De acordo com Arraes, a região poderá ser ponto de partida para a expansão de VLTs pela cidade. No atual contrato, não há nada previsto, mas ele afirma que, tecnicamente, é viável levar linhas, por exemplo, para a Zona Sul, pelo Aterro.
Bom Dia Rio – TV Globo
VLT do Rio terá percurso semelhante a bonde do
século XIX, diz arqueóloga
Uma das apostas para a mobilidade urbana, apontado como um
dos grandes legados das Olimpíadas do Rio de 2016, é o Veículo Leve sobre
Trilhos (VLT). O transporte, muito semelhante aos bondes implementados no
século XIX, carrega outra grande semelhança: o trajeto. A descoberta aconteceu
durante as obras do VLT, em meio ao trabalho de arqueólogos.
Enquanto os trilhos do VLT eram construídos, a estrutura dos
bondes de dois séculos atrás veio à tona. Como mostrou a Globonews neste sábado (26), os trechos serão inaugurados
no ano que vem e terão parte do percurso que é rigorosamente o mesmo de 160
anos atrás. O achado dos arqueólogos prova isto.
"Provavelmente é um trilho da época que os bondes eram
puxados por animais, por tração animal. Estamos nos referindo ao século XIX,
mais ou menos de 1852. São pedras grandes, provavelmente para o animal pisar e
algumas dessas pedras tem o que restou de madeira", afirma a arqueóloga
Madu Gaspar.
O VLT vai ligar a Região Portuária ao Centro. Secretário
especial de concessões e parcerias público-privadas, Jorge Arraes reconhece que
parte do percurso será semelhante, mas ressalta a qualidade do novo transporte.

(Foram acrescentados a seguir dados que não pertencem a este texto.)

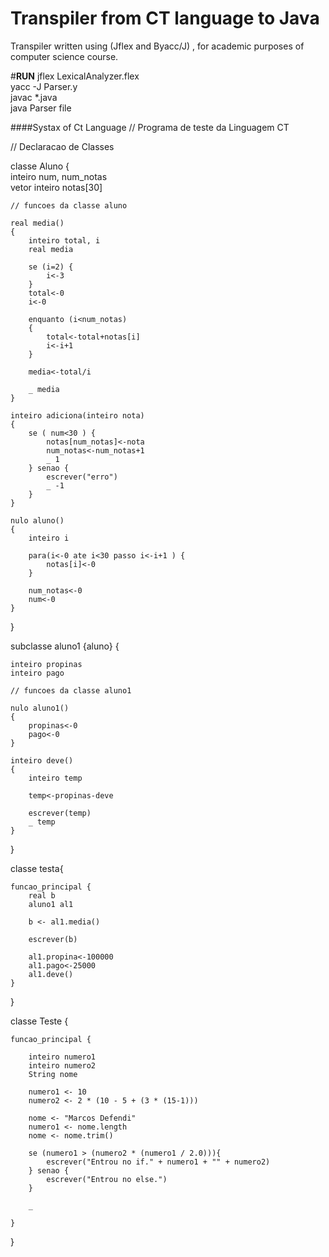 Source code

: # Transpiler from CT language to Java

Transpiler written using (Jflex and Byacc/J) , for academic purposes of computer science course.

#**RUN**
jflex LexicalAnalyzer.flex<br/>
yacc -J Parser.y<br/>
javac *.java<br/>
java Parser file<br/>

####Systax of Ct Language
// Programa de teste da Linguagem CT

// Declaracao de Classes

classe Aluno {<br/>
	inteiro num, num_notas <br/>
	vetor inteiro notas[30]

	// funcoes da classe aluno

	real media()
	{
		inteiro total, i
		real media

		se (i=2) {
			i<-3
		}
		total<-0 
		i<-0

		enquanto (i<num_notas) 
		{ 
  			total<-total+notas[i]
  			i<-i+1
		}

		media<-total/i

		_ media
	}

	inteiro adiciona(inteiro nota)
	{
		se ( num<30 ) {
			notas[num_notas]<-nota
  			num_notas<-num_notas+1
  			_ 1
		} senao {
			escrever("erro")
  			_ -1
		} 
	}

	nulo aluno() 
	{
		inteiro i

		para(i<-0 ate i<30 passo i<-i+1 ) {
			notas[i]<-0
		}

  		num_notas<-0
  		num<-0
	}
}

subclasse aluno1 {aluno} {

	inteiro propinas
	inteiro pago

	// funcoes da classe aluno1

	nulo aluno1()
	{
		propinas<-0
		pago<-0
	}

	inteiro deve()
	{
		inteiro temp

		temp<-propinas-deve

		escrever(temp)
		_ temp
	}
}

classe testa{

	funcao_principal {
		real b
		aluno1 al1

		b <- al1.media()

  		escrever(b)

  		al1.propina<-100000
		al1.pago<-25000
		al1.deve()
	}
}

classe Teste {

	funcao_principal {

		inteiro numero1
		inteiro numero2
		String nome

		numero1 <- 10
		numero2 <- 2 * (10 - 5 + (3 * (15-1)))

		nome <- "Marcos Defendi"
		numero1 <- nome.length
		nome <- nome.trim()

		se (numero1 > (numero2 * (numero1 / 2.0))){
			escrever("Entrou no if." + numero1 + "" + numero2)
		} senao {
			escrever("Entrou no else.")
		}

		_

	}
}

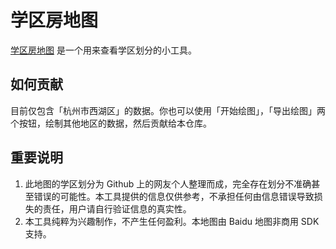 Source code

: # 学区房地图

[学区房地图](https://github.com/xieguanglei/schools-map) 是一个用来查看学区划分的小工具。

## 如何贡献

目前仅包含「杭州市西湖区」的数据。你也可以使用「开始绘图」，「导出绘图」两个按钮，绘制其他地区的数据，然后贡献给本仓库。

## 重要说明

1. 此地图的学区划分为 Github 上的网友个人整理而成，完全存在划分不准确甚至错误的可能性。本工具提供的信息仅供参考，不承担任何由信息错误导致损失的责任，用户请自行验证信息的真实性。
2. 本工具纯粹为兴趣制作，不产生任何盈利。本地图由 Baidu 地图非商用 SDK 支持。

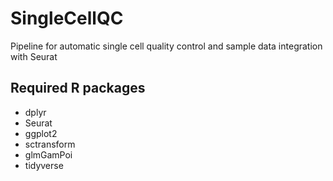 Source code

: # SingleCellQC
Pipeline for automatic single cell quality control and sample data integration with Seurat

## Required R packages

- dplyr
- Seurat
- ggplot2
- sctransform
- glmGamPoi
- tidyverse
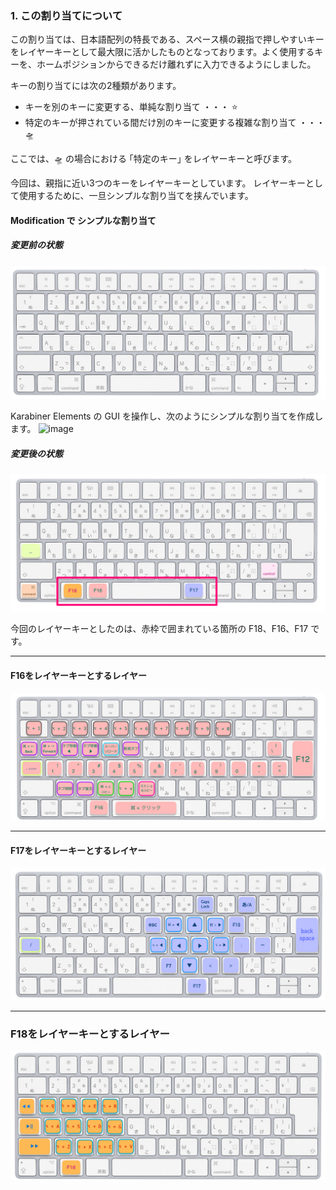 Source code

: 
### 1. この割り当てについて

この割り当ては、日本語配列の特長である、スペース横の親指で押しやすいキーをレイヤーキーとして最大限に活かしたものとなっております。よく使用するキーを、ホームポジションからできるだけ離れずに入力できるようにしました。

キーの割り当てには次の2種類があります。
- キーを別のキーに変更する、単純な割り当て ・・・ ⭐️
- 特定のキーが押されている間だけ別のキーに変更する複雑な割り当て ・・・🛸

ここでは、🛸 の場合における ｢特定のキー｣ をレイヤーキーと呼びます。

今回は、親指に近い3つのキーをレイヤーキーとしています。
レイヤーキーとして使用するために、一旦シンプルな割り当てを挟んでいます。

#### Modification で シンプルな割り当て

##### 変更前の状態
![alt text](image-2.png)

Karabiner Elements の GUI を操作し、次のようにシンプルな割り当てを作成します。
<img width="552" alt="image" src="https://github.com/user-attachments/assets/d8f33475-8ebc-4b39-a19d-a944fce0ec33">


##### 変更後の状態
![alt text](image-1.png)

今回のレイヤーキーとしたのは、赤枠で囲まれている箇所の F18、F16、F17 です。

---

#### F16をレイヤーキーとするレイヤー
![alt text](image-3.png)


---

#### F17をレイヤーキーとするレイヤー
![alt text](image-4.png)

---

### F18をレイヤーキーとするレイヤー
![alt text](image-5.png)
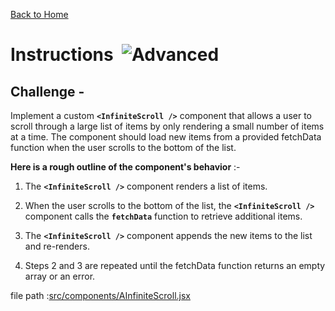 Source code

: [Back to Home](/)

# Instructions&nbsp; ![Advanced](https://img.shields.io/badge/Advanced-yellow)

## Challenge -

Implement a custom **`<InfiniteScroll />`** component that allows a user to scroll through a large list of items by only rendering a small number of items at a time. The component should load new items from a provided fetchData function when the user scrolls to the bottom of the list.

**Here is a rough outline of the component's behavior** :-

1. The **`<InfiniteScroll />`** component renders a list of items.

2. When the user scrolls to the bottom of the list, the
   **`<InfiniteScroll />`** component calls the **`fetchData`** function to retrieve additional items.

3. The **`<InfiniteScroll />`** component appends the new items to the list and re-renders.

4. Steps 2 and 3 are repeated until the fetchData function returns an empty array or an error.

file path :[src/components/AInfiniteScroll.jsx](src/components/AInfiniteScroll.jsx)
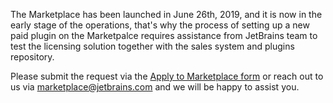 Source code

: [//]: # (title: 1. Submit a request to sell plugins at the Marketplace)

The Marketplace has been launched in June 26th, 2019, and it is now in the early stage of the operations, that's why the process of setting up a new paid plugin on the Marketpalce requires assistance from JetBrains team to test the licensing solution together with the sales system and plugins repository.

Please submit the request via the [Apply to Marketplace form](https://plugins.jetbrains.com/marketplace/) or reach out to us via [marketplace@jetbrains.com](emailto:marketplace@jetbrains.com) and we will be happy to assist you. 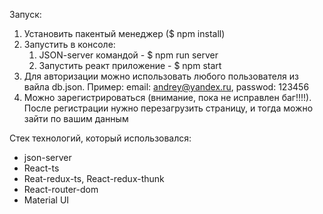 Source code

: Запуск:

1. Установить пакентый менеджер ($ npm install)
2. Запустить в консоле:
    1. JSON-server командой - $ npm run server 
    2. Запустить реакт приложение - $ npm start
3. Для авторизации можно использовать любого пользователя из вайла db.json.
    Пример: email: andrey@yandex.ru, passwod: 123456
4. Можно зарегистрироваться (внимание, пока не исправлен баг!!!!). После регистрации нужно перезагрузить страницу, и тогда можно зайти по вашим данным

Стек технологий, который использовался:
- json-server
- React-ts
- Reat-redux-ts, React-redux-thunk
- React-router-dom
- Material UI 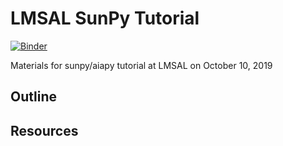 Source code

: # LMSAL SunPy Tutorial

[![Binder](https://mybinder.org/badge_logo.svg)](https://mybinder.org/v2/gh/wtbarnes/lmsal-sunpy-tutorial/master)

Materials for sunpy/aiapy tutorial at LMSAL on October 10, 2019

## Outline

## Resources
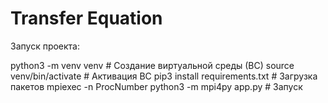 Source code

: # Transfer Equation
 
Запуск проекта:

python3 -m venv venv                                                # Создание виртуальной среды (ВС)
source venv/bin/activate                                            # Активация ВС
pip3 install requirements.txt                                       # Загрузка пакетов
mpiexec -n ProcNumber python3 -m mpi4py app.py                      # Запуск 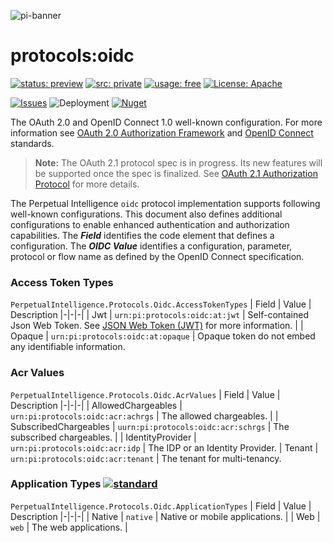 ![pi-banner](https://en.gravatar.com/userimage/152742631/4ab9cb340649391354d65b592b744114.png)

# protocols:oidc
[![status: preview](https://img.shields.io/badge/status-preview-yellow)]()
[![src: private](https://img.shields.io/badge/src-private-red)]()
[![usage: free](https://img.shields.io/badge/usage-free-green)]()
[![License: Apache](https://img.shields.io/badge/License-Apache-yellow.svg)](https://opensource.org/licenses/MIT)

[![Issues](https://img.shields.io/github/issues/perpetualintelligence/protocols)](https://github.com/perpetualintelligence/protocols/issues)
![Deployment](https://vsrm.dev.azure.com/perpetualintelligence/_apis/public/Release/badge/4c5f1531-e837-40e9-9e5e-47abaa3fab37/2/2)
[![Nuget](https://img.shields.io/nuget/vpre/PerpetualIntelligence.Protocols)](https://www.nuget.org/packages/PerpetualIntelligence.Protocols)

The OAuth 2.0 and OpenID Connect 1.0 well-known configuration. For more information see [OAuth 2.0 Authorization Framework](https://datatracker.ietf.org/doc/html/rfc6749) and [OpenID Connect](https://openid.net/connect/) standards.
 
> **Note:** The OAuth 2.1 protocol spec is in progress. Its new features will be supported once the spec is finalized. See [OAuth 2.1 Authorization Protocol](https://datatracker.ietf.org/doc/html/draft-ietf-oauth-v2-1-02) for more details.

The Perpetual Intelligence `oidc` protocol implementation supports following well-known configurations. This document also defines additional configurations to enable enhanced authentication and authorization capabilities. The ***Field*** identifies the code element that defines a configuration. The ***OIDC Value*** identifies a configuration, parameter, protocol or flow name as defined by the OpenID Connect specification.

### Access Token Types 
`PerpetualIntelligence.Protocols.Oidc.AccessTokenTypes`
| Field | Value | Description 
|-|-|-|
| Jwt | `urn:pi:protocols:oidc:at:jwt` | Self-contained Json Web Token. See [JSON Web Token (JWT)](https://datatracker.ietf.org/doc/html/rfc7519) for more information. |
| Opaque | `urn:pi:protocols:oidc:at:opaque` | Opaque token do not embed any identifiable information.

### Acr Values 
`PerpetualIntelligence.Protocols.Oidc.AcrValues`
| Field | Value | Description 
|-|-|-|
| AllowedChargeables | `urn:pi:protocols:oidc:acr:achrgs` | The allowed chargeables. |
| SubscribedChargeables | `uurn:pi:protocols:oidc:acr:schrgs` | The subscribed chargeables. |
| IdentityProvider | `urn:pi:protocols:oidc:acr:idp` | The IDP or an Identity Provider.
| Tenant | `urn:pi:protocols:oidc:acr:tenant` | The tenant for multi-tenancy.

### Application Types [![standard](https://img.shields.io/badge/-std-blue)]()
`PerpetualIntelligence.Protocols.Oidc.ApplicationTypes`
| Field | Value | Description 
|-|-|-|
| Native | `native` | Native or mobile applications. |
| Web | `web` | The web applications. |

"O VLT é como um bonde moderno, vários trechos do
percurso dele coincidem com os antigos bondes do Rio. Nesta etapa agora são 28
quilômetros de trilho", afirma.
Arraes diz ainda que espera que milhares de pessoas sejam
transportadas diariamente no VLT num futuro próximo. "é integração dos
modais de transporte e o pressuposto é que vai haver uma diminuição radical da
quantidade de ônibus pela Zona Portuária, foi dimensionado para 300 mil
passageiros por dia. É claro que isso é uma demanda que vai ser conseguida
gradativamente ao longo do período de implantação, não é no primeiro dia",
afirma.
Os bondes foram no extintos sob o pretexto de que viraram um
transporte com cara de passado. O único que sobrou foi o de Santa Teresa,
desativado depois que um acidente matou seis pessoas em agosto de 2011. Em
obras, ainda não tem data para ser reativado. Crítico ao projeto, embora
reconheça que o projeto tem pontos positivos, o especialista Ronaldo Balassiano
é a favor da expansão."O futuro da cidade do Rio de Janeiro não acaba em
2016. As Olimpíadas são um marco importante, elas ajudaram muito o sistema de
transporte, mas eu acho que a gente tem que pensar no futuro. Uma das
possibilidades seria a expansão desse VLT que hoje está chegando na rodoviária
ser estendido até o Aeroporto do Galeão", sugere.